- ACTION ITEM: For every line in the records that has the word "będzie", make a copy.

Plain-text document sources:
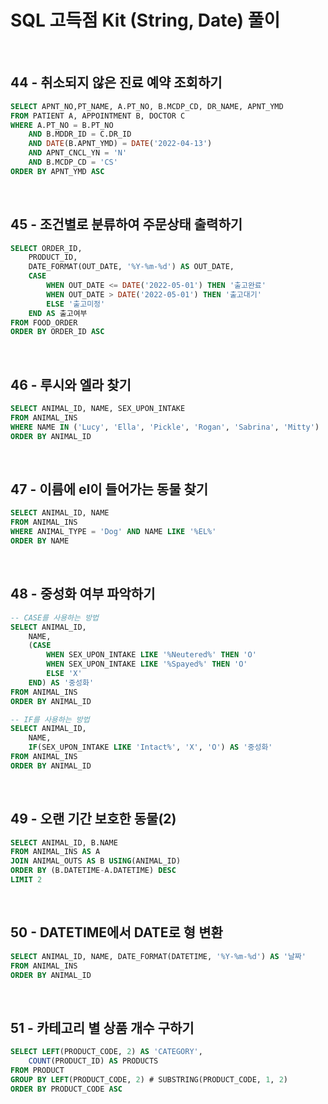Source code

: # SQL 고득점 Kit (String, Date) 풀이

<br/>

## 44 - 취소되지 않은 진료 예약 조회하기
```sql
SELECT APNT_NO,PT_NAME, A.PT_NO, B.MCDP_CD, DR_NAME, APNT_YMD
FROM PATIENT A, APPOINTMENT B, DOCTOR C
WHERE A.PT_NO = B.PT_NO
    AND B.MDDR_ID = C.DR_ID
    AND DATE(B.APNT_YMD) = DATE('2022-04-13')
    AND APNT_CNCL_YN = 'N'
    AND B.MCDP_CD = 'CS'
ORDER BY APNT_YMD ASC
```

<br/>

## 45 - 조건별로 분류하여 주문상태 출력하기
```sql
SELECT ORDER_ID,
    PRODUCT_ID,
    DATE_FORMAT(OUT_DATE, '%Y-%m-%d') AS OUT_DATE,
    CASE
        WHEN OUT_DATE <= DATE('2022-05-01') THEN '출고완료'
        WHEN OUT_DATE > DATE('2022-05-01') THEN '출고대기'
        ELSE '출고미정'
    END AS 출고여부
FROM FOOD_ORDER
ORDER BY ORDER_ID ASC
```

<br/>

## 46 - 루시와 엘라 찾기
```sql
SELECT ANIMAL_ID, NAME, SEX_UPON_INTAKE
FROM ANIMAL_INS
WHERE NAME IN ('Lucy', 'Ella', 'Pickle', 'Rogan', 'Sabrina', 'Mitty')
ORDER BY ANIMAL_ID
```

<br/>

## 47 - 이름에 el이 들어가는 동물 찾기
```sql
SELECT ANIMAL_ID, NAME
FROM ANIMAL_INS
WHERE ANIMAL_TYPE = 'Dog' AND NAME LIKE '%EL%'
ORDER BY NAME
```

<br/>

## 48 - 중성화 여부 파악하기
```sql
-- CASE를 사용하는 방법
SELECT ANIMAL_ID,
    NAME,
    (CASE
        WHEN SEX_UPON_INTAKE LIKE '%Neutered%' THEN 'O'
        WHEN SEX_UPON_INTAKE LIKE '%Spayed%' THEN 'O'
        ELSE 'X'
    END) AS '중성화'
FROM ANIMAL_INS
ORDER BY ANIMAL_ID
```
```sql
-- IF를 사용하는 방법
SELECT ANIMAL_ID,
    NAME,
    IF(SEX_UPON_INTAKE LIKE 'Intact%', 'X', 'O') AS '중성화'
FROM ANIMAL_INS
ORDER BY ANIMAL_ID
```

<br/>

## 49 - 오랜 기간 보호한 동물(2)
```sql
SELECT ANIMAL_ID, B.NAME
FROM ANIMAL_INS AS A
JOIN ANIMAL_OUTS AS B USING(ANIMAL_ID)
ORDER BY (B.DATETIME-A.DATETIME) DESC
LIMIT 2
```

<br/>

## 50 - DATETIME에서 DATE로 형 변환
```sql
SELECT ANIMAL_ID, NAME, DATE_FORMAT(DATETIME, '%Y-%m-%d') AS '날짜'
FROM ANIMAL_INS
ORDER BY ANIMAL_ID
```

<br/>

## 51 - 카테고리 별 상품 개수 구하기
```sql
SELECT LEFT(PRODUCT_CODE, 2) AS 'CATEGORY',
    COUNT(PRODUCT_ID) AS PRODUCTS
FROM PRODUCT
GROUP BY LEFT(PRODUCT_CODE, 2) # SUBSTRING(PRODUCT_CODE, 1, 2)
ORDER BY PRODUCT_CODE ASC
```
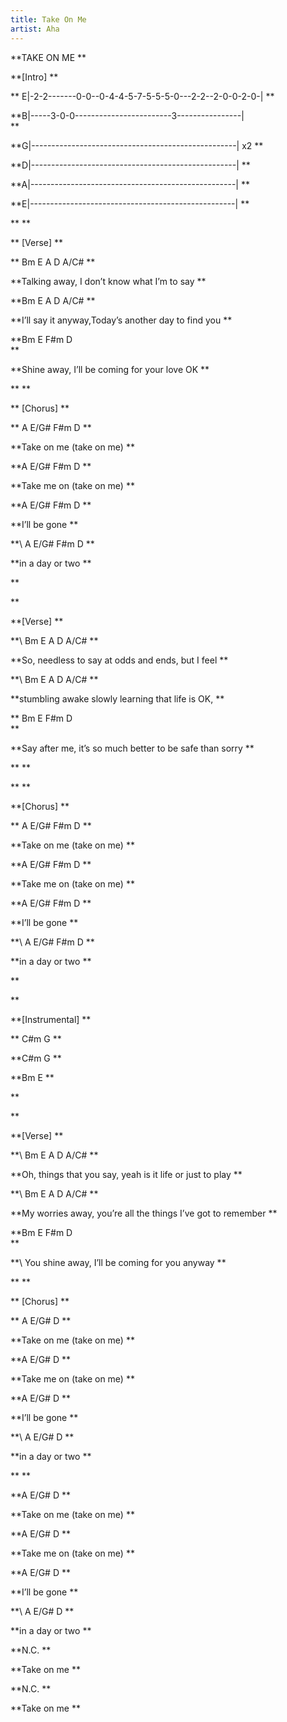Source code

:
 ```yaml
---
title: Take On Me
artist: Aha
---
```

**TAKE ON ME**

**\[Intro]**

**E|-2-2-------0-0--0-4-4-5-7-5-5-5-0---2-2--2-0-0-2-0-|**

**B|-----3-0-0------------------------3----------------|  **

**G|---------------------------------------------------| x2**

**D|---------------------------------------------------|**

**A|---------------------------------------------------|**

**E|---------------------------------------------------|**

****

**\[Verse]**

**Bm        E    A                 D      A/C#**

**Talking away,  I don’t know what I’m to say**

**Bm               E   A              D      A/C#**

**I’ll say it anyway,Today’s another day to find you**

**Bm      E    F#m                      D    **

**Shine away, I’ll be coming for your love OK**

****

**\[Chorus]**

**A   E/G#  F#m  D **

**Take on me  (take on me)**

**A   E/G#  F#m  D**

**Take me on  (take on me)**

**A   E/G#  F#m  D**

**I’ll be gone **

**\    A  E/G# F#m D**

**in a day or two**

****

**\[Verse]**

**\    Bm            E    A               D      A/C#**

**So, needless to say at odds and ends, but I feel**

**\    Bm      E    A               D      A/C# **

**stumbling awake slowly learning that life is OK,**

** Bm       E   F#m                           D      **

**Say after me, it’s so much better to be safe than sorry**

****

****

**\[Chorus]**

**A   E/G#  F#m  D**

**Take on me  (take on me)**

**A   E/G#  F#m  D**

**Take me on  (take on me)**

**A  E/G#  F#m  D**

**I’ll be gone **

**\    A  E/G#  F#m  D**

**in a day or two**

****

**\[Instrumental]**

**C#m G**

**C#m G**

**Bm  E**

****

**\[Verse]**

**\    Bm                E     A               D      A/C#**

**Oh, things that you say, yeah is it life or just to play**

**\    Bm        E          A                   D      A/C#**

**My worries away, you’re all the things I’ve got to remember**

**Bm              E   F#m                     D     **

**\    You shine away, I’ll be coming for you anyway**

****

**\[Chorus]**

**A   E/G#  D**

**Take on me (take on me)**

**A   E/G#  D**

**Take me on (take on me)**

**A   E/G#  D**

**I’ll be gone **

**\    A E/G# D**

**in a day or two**

****

**A   E/G#  D**

**Take on me (take on me)**

**A   E/G#  D**

**Take me on (take on me)**

**A   E/G#  D**

**I’ll be gone **

**\    A  E/G# D**

**in a day or two**

**N.C.**

**Take on me**

**N.C.**

**Take on me**
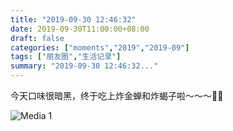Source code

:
```yaml
---
title: "2019-09-30 12:46:32"
date: 2019-09-30T11:00:00+08:00
draft: false
categories: ["moments","2019","2019-09"]
tags: ["朋友圈","生活记录"]
summary: "2019-09-30 12:46:32..."
---
```


今天口味很暗黑，终于吃上炸金蝉和炸蝎子啦～～～🦂️🦂️

![Media 1](/Moments/photos/2019-09-30/201909301246320.jpg)

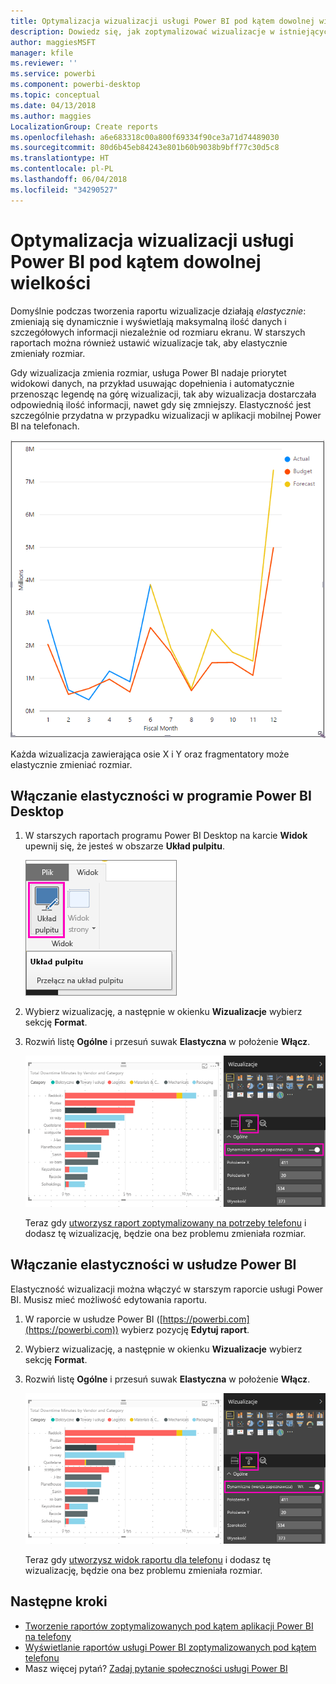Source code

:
 ```yaml
---
title: Optymalizacja wizualizacji usługi Power BI pod kątem dowolnej wielkości
description: Dowiedz się, jak zoptymalizować wizualizacje w istniejących raportach w programie Power BI Desktop i usłudze Power BI na potrzeby aplikacji telefonicznych Power BI.
author: maggiesMSFT
manager: kfile
ms.reviewer: ''
ms.service: powerbi
ms.component: powerbi-desktop
ms.topic: conceptual
ms.date: 04/13/2018
ms.author: maggies
LocalizationGroup: Create reports
ms.openlocfilehash: a6e683318c00a800f69334f90ce3a71d74489030
ms.sourcegitcommit: 80d6b45eb84243e801b60b9038b9bff77c30d5c8
ms.translationtype: HT
ms.contentlocale: pl-PL
ms.lasthandoff: 06/04/2018
ms.locfileid: "34290527"
---
```

# <a name="optimize-a-power-bi-visual-for-any-size"></a>Optymalizacja wizualizacji usługi Power BI pod kątem dowolnej wielkości
Domyślnie podczas tworzenia raportu wizualizacje działają *elastycznie*: zmieniają się dynamicznie i wyświetlają maksymalną ilość danych i szczegółowych informacji niezależnie od rozmiaru ekranu. W starszych raportach można również ustawić wizualizacje tak, aby elastycznie zmieniały rozmiar.

Gdy wizualizacja zmienia rozmiar, usługa Power BI nadaje priorytet widokowi danych, na przykład usuwając dopełnienia i automatycznie przenosząc legendę na górę wizualizacji, tak aby wizualizacja dostarczała odpowiednią ilość informacji, nawet gdy się zmniejszy. Elastyczność jest szczególnie przydatna w przypadku wizualizacji w aplikacji mobilnej Power BI na telefonach.

![Elastyczna zmiana rozmiaru wizualizacji](media/desktop-create-responsive-visuals/power-bi-responsive-visual.gif)

Każda wizualizacja zawierająca osie X i Y oraz fragmentatory może elastycznie zmieniać rozmiar.

## <a name="turn-on-responsiveness-in-power-bi-desktop"></a>Włączanie elastyczności w programie Power BI Desktop
1. W starszych raportach programu Power BI Desktop na karcie **Widok** upewnij się, że jesteś w obszarze **Układ pulpitu**.
   
    ![Ikona Układ pulpitu](media/desktop-create-responsive-visuals/power-bi-desktop-layout.png)
2. Wybierz wizualizację, a następnie w okienku **Wizualizacje** wybierz sekcję **Format**.
3. Rozwiń listę **Ogólne** i przesuń suwak **Elastyczna** w położenie **Włącz**.
   
    ![Elastyczna — Włącz](media/desktop-create-responsive-visuals/power-bi-turn-responsive-on.png)
   
     Teraz gdy [utworzysz raport zoptymalizowany na potrzeby telefonu](desktop-create-phone-report.md) i dodasz tę wizualizację, będzie ona bez problemu zmieniała rozmiar.

## <a name="turn-on-responsiveness-in-the-power-bi-service"></a>Włączanie elastyczności w usłudze Power BI
Elastyczność wizualizacji można włączyć w starszym raporcie usługi Power BI. Musisz mieć możliwość edytowania raportu.

1. W raporcie w usłudze Power BI ([https://powerbi.com](https://powerbi.com)) wybierz pozycję **Edytuj raport**.
2. Wybierz wizualizację, a następnie w okienku **Wizualizacje** wybierz sekcję **Format**.
3. Rozwiń listę **Ogólne** i przesuń suwak **Elastyczna** w położenie **Włącz**.
   
    ![Elastyczna — Włącz](media/desktop-create-responsive-visuals/power-bi-turn-responsive-on.png)
   
     Teraz gdy [utworzysz widok raportu dla telefonu](desktop-create-phone-report.md) i dodasz tę wizualizację, będzie ona bez problemu zmieniała rozmiar.

## <a name="next-steps"></a>Następne kroki
* [Tworzenie raportów zoptymalizowanych pod kątem aplikacji Power BI na telefony](desktop-create-phone-report.md)
* [Wyświetlanie raportów usługi Power BI zoptymalizowanych pod kątem telefonu](mobile-apps-view-phone-report.md)
* Masz więcej pytań? [Zadaj pytanie społeczności usługi Power BI](http://community.powerbi.com/)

- WRITTEN RESPONSE:
     Teraz gdy [utworzysz raport zoptymalizowany na potrzeby telefonu](desktop-create-phone-report.md) i dodasz tę wizualizację, będzie ona bez problemu zmieniała rozmiar.
     Teraz gdy [utworzysz widok raportu dla telefonu](desktop-create-phone-report.md) i dodasz tę wizualizację, będzie ona bez problemu zmieniała rozmiar.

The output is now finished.